Furthermore, an understanding of the underlying physiological changes in conditioning could result in further improvements in free flap transfer. Arterialized venous “flow-through” flaps have been used for the coverage of small soft tissue defects of the finger; however, pure venous flaps are difficult to predict, and lap failure or partial flap necrosis often occurs7,8,9,10,11,12. A purely venous perfusion approach has not shown satisfactory results in the past; as a result, various concepts have been described to improve the survival rate of venous flaps. These include surgical delay procedures8,13 or pre-arterialization of venous flaps14,15. Surgical delay is the predecessor of modern preconditioning techniques. Clinically, arterialized venous flaps have been used7,8,9,10,11,16,17,18,19,20,21; however, these have not yet been established for complex defect reconstruction22,23.

This study aimed to perfuse a flap with venous blood through the artery similar to arterialized venous flaps8,9,19,20,21 and explore flap survival with soft conditioning. In this study, the efferent vein was retrogradely pre-arterialized, and the flap was preconditioned with an ischemic delay procedure8,13,24,25 to ensure sufficient blood circulation of the tissue graft with venous blood after tissue transplantation.

Materials and methods

A total of 51 male Wistar rats (280–320 g; Fa. Charles River; Kißlegg, Germany) were used in this study. All procedures were conducted in strict accordance with the recommendations and guidance for the care and use of laboratory animals of the National Institutes of Health, which received full approval by the local Ethical Committee on Animal Experimentation (Regierung von Oberbayern, AZ55.2–1-54–2532-129–10) by Technical University.

The study was carried out in compliance with the ARRIVE guideline.

Food and water were provided ad libitum. All surgical procedures were performed aseptically under intravenous general anesthesia composed of ketamine 100 mg/kg (Narketan®, Fa. Vétoquinol GmbH, Ravensburg, Germany) and xylazine 5 mg/kg (Rompun®, Fa. Bayer Vital GmbH, Leverkusen, Germany) as described elsewhere26. Every effort was made to minimize animal suffering.

Surgical technique

The epigastric flap was raised as a pedicled flap based on the epigastric pedicle from the deep inferior vascular system with a standardized dimension of 4 × 7 cm, as comprehensively described elsewhere27,28. Surgery was performed with a microscope-type OPMI® Pentero® equipped with an integrated near-infrared videoangiography detection system and FLOW 800 tool (INFRARED 800, Carl Zeiss Meditec AG, Oberkochen, Germany) to subsequently analyze the fluorescence behavior over time and direction of blood flow after the anastomoses.

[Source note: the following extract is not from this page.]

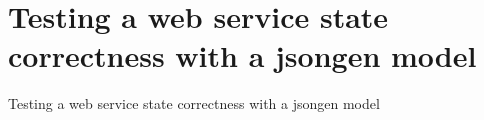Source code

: \section{Testing a web service state correctness with a jsongen model}

\begin{frame}{Testing a web service state correctness with a jsongen model}

\end{frame}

Catheterization of the femoral vein

After the preparation of the right femoral vessels, the femoral vein was catheterized by longitudinal venotomy distal to the inguinal ligament. The catheter was secured by temporary vessel clips distally to the venotomy. Owing to repeated catheterizations, the vessel clips were removed, and the venotomy was closed with interrupted sutures after each operation.

Veno-arterial anastomosis

Access to the epigastric vessels was obtained via a 3–4 cm long left inguinal incision. After preparation and isolation of the femoral vessels, the side branches were ligated, and the epigastric vessels were dissected 1–2 cm distal to the femoral root. In preparation for anastomosis, the femoral vein and artery were ligated distal to the epigastric vein and proximal to the epigastric artery, respectively. The epigastric artery, along with a short segment of the distal femoral artery, was anastomosed end-to-end with the distal portion of the femoral vein. The continuity of the femoral artery was reestablished by anastomosing the proximal and distal portions of the femoral artery (Figs. 1 and 2).

Figure 1
figure 1

Schematic illustration of the experimental model. The femoral vein was ligated distal to the epigastric vein and the femoral artery proximal to the epigastric artery. The epigastric artery together with a distal part of the femoral artery was anastomosed with the distal femoral vein. An anastomosis of the proximal and distal part of the femoral artery was also performed.

Figure 2
figure 2

Clinical situation of the surgical procedure. (A) Femoral artery and vein with the epigastric branches. (B) Dissected epigastric vessels with its femoral origin and re-anastomosed femoral artery. (C) The re-perfused femoral artery, ligated branch of the proximal femoral vein, and first stitch in the distal femoral vein. (D) Anastomosis between the distal femoral vein and the epigastric artery. The distal femoral vein shows an arterial red color that can be explained by the retrograde arterial inflow from the mammarian artery. (E) Raised flap that is now perfused only by the epigastric vessels. (F) Flap sutured back into the wound bed in group III (+ 14 d). The flap appears slightly livid compared with the surrounding tissue. AF—arteria femoralis; AE—arteria epigastrica; EP—epigastric pedicle; VF—vena femoralis; VE—vena epigastrica; VAA—veno-arterial anastomosis.

Experimental groups

All rats were randomized by a computer-generated list and subdivided into four groups (n = 11 each), comprising three experimental groups (I–III) and one control group (IV). Following a strict protocol, a different technique was performed for each group (Table 1). Group I included rats with a veno-arterial anastomosis without preconditioning: the epigastric flap was raised, and a purely venous perfusion system was constructed. On the same day, the flap was sutured back into the epigastric defect (Fig. 1).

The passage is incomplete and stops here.